**What you have to do:**
Go through the data and report each line that holds the string "creates".

——

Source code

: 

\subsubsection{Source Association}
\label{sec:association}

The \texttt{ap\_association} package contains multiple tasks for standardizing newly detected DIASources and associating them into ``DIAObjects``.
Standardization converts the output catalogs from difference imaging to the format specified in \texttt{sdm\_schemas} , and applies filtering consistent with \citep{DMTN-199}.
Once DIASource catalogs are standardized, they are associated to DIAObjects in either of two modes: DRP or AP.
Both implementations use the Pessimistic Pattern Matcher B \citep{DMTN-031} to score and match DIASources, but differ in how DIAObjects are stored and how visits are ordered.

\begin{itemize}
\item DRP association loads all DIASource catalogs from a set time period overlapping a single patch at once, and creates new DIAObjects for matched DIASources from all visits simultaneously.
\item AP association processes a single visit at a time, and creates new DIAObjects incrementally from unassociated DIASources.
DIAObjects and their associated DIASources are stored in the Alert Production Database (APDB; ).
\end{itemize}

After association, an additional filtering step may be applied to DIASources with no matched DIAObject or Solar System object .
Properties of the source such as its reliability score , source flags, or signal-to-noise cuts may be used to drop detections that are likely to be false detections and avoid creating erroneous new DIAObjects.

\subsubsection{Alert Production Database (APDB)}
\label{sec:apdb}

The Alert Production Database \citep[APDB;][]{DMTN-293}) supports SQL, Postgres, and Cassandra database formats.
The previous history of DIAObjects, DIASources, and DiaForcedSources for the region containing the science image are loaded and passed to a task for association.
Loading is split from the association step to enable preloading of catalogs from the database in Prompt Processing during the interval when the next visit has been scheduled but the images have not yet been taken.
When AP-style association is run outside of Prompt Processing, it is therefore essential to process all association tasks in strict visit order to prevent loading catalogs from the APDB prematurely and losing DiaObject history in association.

——

**Result of this task:**
\item DRP association loads all DIASource catalogs from a set time period overlapping a single patch at once, and creates new DIAObjects for matched DIASources from all visits simultaneously.
\item AP association processes a single visit at a time, and creates new DIAObjects incrementally from unassociated DIASources.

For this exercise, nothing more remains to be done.